_Work task_
Everything in the data below is to be reproduced without any deviation.

_Dataset entries_
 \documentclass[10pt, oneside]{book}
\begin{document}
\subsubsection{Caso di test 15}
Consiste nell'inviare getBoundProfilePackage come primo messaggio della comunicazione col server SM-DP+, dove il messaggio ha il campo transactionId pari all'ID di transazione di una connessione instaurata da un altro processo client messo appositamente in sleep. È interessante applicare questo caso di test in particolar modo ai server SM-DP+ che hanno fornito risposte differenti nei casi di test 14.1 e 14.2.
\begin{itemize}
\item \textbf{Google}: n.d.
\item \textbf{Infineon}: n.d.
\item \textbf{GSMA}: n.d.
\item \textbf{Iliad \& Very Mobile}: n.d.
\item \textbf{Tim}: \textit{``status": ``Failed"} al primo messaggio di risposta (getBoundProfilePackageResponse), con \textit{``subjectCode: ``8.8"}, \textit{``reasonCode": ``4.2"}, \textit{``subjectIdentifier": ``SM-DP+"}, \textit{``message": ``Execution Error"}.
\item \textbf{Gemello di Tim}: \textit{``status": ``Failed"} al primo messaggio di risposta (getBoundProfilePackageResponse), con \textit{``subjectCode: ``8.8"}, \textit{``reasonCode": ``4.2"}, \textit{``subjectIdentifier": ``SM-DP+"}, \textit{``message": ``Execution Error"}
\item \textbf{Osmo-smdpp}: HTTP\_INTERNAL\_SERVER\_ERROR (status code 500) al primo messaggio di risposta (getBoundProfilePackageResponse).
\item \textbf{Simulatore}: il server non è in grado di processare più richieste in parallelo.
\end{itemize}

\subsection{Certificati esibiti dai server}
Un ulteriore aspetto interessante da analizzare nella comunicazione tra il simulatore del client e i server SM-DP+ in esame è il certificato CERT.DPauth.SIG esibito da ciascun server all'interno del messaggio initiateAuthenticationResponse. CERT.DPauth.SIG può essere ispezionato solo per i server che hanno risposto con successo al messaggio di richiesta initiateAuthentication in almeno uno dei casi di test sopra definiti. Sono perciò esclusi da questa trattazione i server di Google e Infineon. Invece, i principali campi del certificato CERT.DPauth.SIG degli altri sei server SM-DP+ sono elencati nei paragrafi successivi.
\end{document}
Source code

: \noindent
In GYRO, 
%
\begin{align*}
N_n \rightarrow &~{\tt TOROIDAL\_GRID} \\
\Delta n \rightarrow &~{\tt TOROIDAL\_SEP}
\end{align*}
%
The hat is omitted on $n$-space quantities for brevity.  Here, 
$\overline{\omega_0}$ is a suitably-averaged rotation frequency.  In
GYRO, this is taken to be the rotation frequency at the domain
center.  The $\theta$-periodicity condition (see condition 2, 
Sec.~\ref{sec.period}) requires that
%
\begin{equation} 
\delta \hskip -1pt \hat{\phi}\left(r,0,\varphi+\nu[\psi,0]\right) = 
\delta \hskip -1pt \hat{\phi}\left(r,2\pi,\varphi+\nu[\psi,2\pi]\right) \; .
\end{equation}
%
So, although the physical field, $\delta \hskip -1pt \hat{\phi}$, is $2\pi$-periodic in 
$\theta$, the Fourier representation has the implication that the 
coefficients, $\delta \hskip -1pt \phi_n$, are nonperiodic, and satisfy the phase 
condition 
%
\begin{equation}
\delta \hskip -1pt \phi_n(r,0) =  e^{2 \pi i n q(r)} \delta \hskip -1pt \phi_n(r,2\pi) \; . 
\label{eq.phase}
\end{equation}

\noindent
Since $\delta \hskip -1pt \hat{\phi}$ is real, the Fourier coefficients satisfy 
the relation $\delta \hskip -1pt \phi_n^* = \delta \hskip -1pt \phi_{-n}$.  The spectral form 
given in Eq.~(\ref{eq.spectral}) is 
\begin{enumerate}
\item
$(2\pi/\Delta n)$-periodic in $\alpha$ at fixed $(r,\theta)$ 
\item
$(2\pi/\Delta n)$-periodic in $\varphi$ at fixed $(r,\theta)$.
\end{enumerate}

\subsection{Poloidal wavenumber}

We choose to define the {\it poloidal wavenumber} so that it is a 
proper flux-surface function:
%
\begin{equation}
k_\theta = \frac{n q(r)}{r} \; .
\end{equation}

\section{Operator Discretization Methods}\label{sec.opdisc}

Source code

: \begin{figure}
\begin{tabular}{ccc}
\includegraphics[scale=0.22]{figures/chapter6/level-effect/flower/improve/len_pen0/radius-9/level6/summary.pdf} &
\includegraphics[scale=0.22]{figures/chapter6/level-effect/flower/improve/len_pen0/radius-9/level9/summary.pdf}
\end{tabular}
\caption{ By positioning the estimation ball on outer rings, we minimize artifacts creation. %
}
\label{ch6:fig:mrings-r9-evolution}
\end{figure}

_Response box_
 \documentclass[10pt, oneside]{book}
\begin{document}
\subsubsection{Caso di test 15}
Consiste nell'inviare getBoundProfilePackage come primo messaggio della comunicazione col server SM-DP+, dove il messaggio ha il campo transactionId pari all'ID di transazione di una connessione instaurata da un altro processo client messo appositamente in sleep. È interessante applicare questo caso di test in particolar modo ai server SM-DP+ che hanno fornito risposte differenti nei casi di test 14.1 e 14.2.
\begin{itemize}
\item \textbf{Google}: n.d.
\item \textbf{Infineon}: n.d.
\item \textbf{GSMA}: n.d.
\item \textbf{Iliad \& Very Mobile}: n.d.
\item \textbf{Tim}: \textit{``status": ``Failed"} al primo messaggio di risposta (getBoundProfilePackageResponse), con \textit{``subjectCode: ``8.8"}, \textit{``reasonCode": ``4.2"}, \textit{``subjectIdentifier": ``SM-DP+"}, \textit{``message": ``Execution Error"}.
\item \textbf{Gemello di Tim}: \textit{``status": ``Failed"} al primo messaggio di risposta (getBoundProfilePackageResponse), con \textit{``subjectCode: ``8.8"}, \textit{``reasonCode": ``4.2"}, \textit{``subjectIdentifier": ``SM-DP+"}, \textit{``message": ``Execution Error"}
\item \textbf{Osmo-smdpp}: HTTP\_INTERNAL\_SERVER\_ERROR (status code 500) al primo messaggio di risposta (getBoundProfilePackageResponse).
\item \textbf{Simulatore}: il server non è in grado di processare più richieste in parallelo.
\end{itemize}

\subsection{Certificati esibiti dai server}
Un ulteriore aspetto interessante da analizzare nella comunicazione tra il simulatore del client e i server SM-DP+ in esame è il certificato CERT.DPauth.SIG esibito da ciascun server all'interno del messaggio initiateAuthenticationResponse. CERT.DPauth.SIG può essere ispezionato solo per i server che hanno risposto con successo al messaggio di richiesta initiateAuthentication in almeno uno dei casi di test sopra definiti. Sono perciò esclusi da questa trattazione i server di Google e Infineon. Invece, i principali campi del certificato CERT.DPauth.SIG degli altri sei server SM-DP+ sono elencati nei paragrafi successivi.
\end{document}
Source code

: \noindent
In GYRO, 
%
\begin{align*}
N_n \rightarrow &~{\tt TOROIDAL\_GRID} \\
\Delta n \rightarrow &~{\tt TOROIDAL\_SEP}
\end{align*}
%
The hat is omitted on $n$-space quantities for brevity.  Here, 
$\overline{\omega_0}$ is a suitably-averaged rotation frequency.  In
GYRO, this is taken to be the rotation frequency at the domain
center.  The $\theta$-periodicity condition (see condition 2, 
Sec.~\ref{sec.period}) requires that
%
\begin{equation} 
\delta \hskip -1pt \hat{\phi}\left(r,0,\varphi+\nu[\psi,0]\right) = 
\delta \hskip -1pt \hat{\phi}\left(r,2\pi,\varphi+\nu[\psi,2\pi]\right) \; .
\end{equation}
%
So, although the physical field, $\delta \hskip -1pt \hat{\phi}$, is $2\pi$-periodic in 
$\theta$, the Fourier representation has the implication that the 
coefficients, $\delta \hskip -1pt \phi_n$, are nonperiodic, and satisfy the phase 
condition 
%
\begin{equation}
\delta \hskip -1pt \phi_n(r,0) =  e^{2 \pi i n q(r)} \delta \hskip -1pt \phi_n(r,2\pi) \; . 
\label{eq.phase}
\end{equation}

\noindent
Since $\delta \hskip -1pt \hat{\phi}$ is real, the Fourier coefficients satisfy 
the relation $\delta \hskip -1pt \phi_n^* = \delta \hskip -1pt \phi_{-n}$.  The spectral form 
given in Eq.~(\ref{eq.spectral}) is 
\begin{enumerate}
\item
$(2\pi/\Delta n)$-periodic in $\alpha$ at fixed $(r,\theta)$ 
\item
$(2\pi/\Delta n)$-periodic in $\varphi$ at fixed $(r,\theta)$.
\end{enumerate}

\subsection{Poloidal wavenumber}

We choose to define the {\it poloidal wavenumber} so that it is a 
proper flux-surface function:
%
\begin{equation}
k_\theta = \frac{n q(r)}{r} \; .
\end{equation}

\section{Operator Discretization Methods}\label{sec.opdisc}

Source code

: \begin{figure}
\begin{tabular}{ccc}
\includegraphics[scale=0.22]{figures/chapter6/level-effect/flower/improve/len_pen0/radius-9/level6/summary.pdf} &
\includegraphics[scale=0.22]{figures/chapter6/level-effect/flower/improve/len_pen0/radius-9/level9/summary.pdf}
\end{tabular}
\caption{ By positioning the estimation ball on outer rings, we minimize artifacts creation. %
}
\label{ch6:fig:mrings-r9-evolution}
\end{figure}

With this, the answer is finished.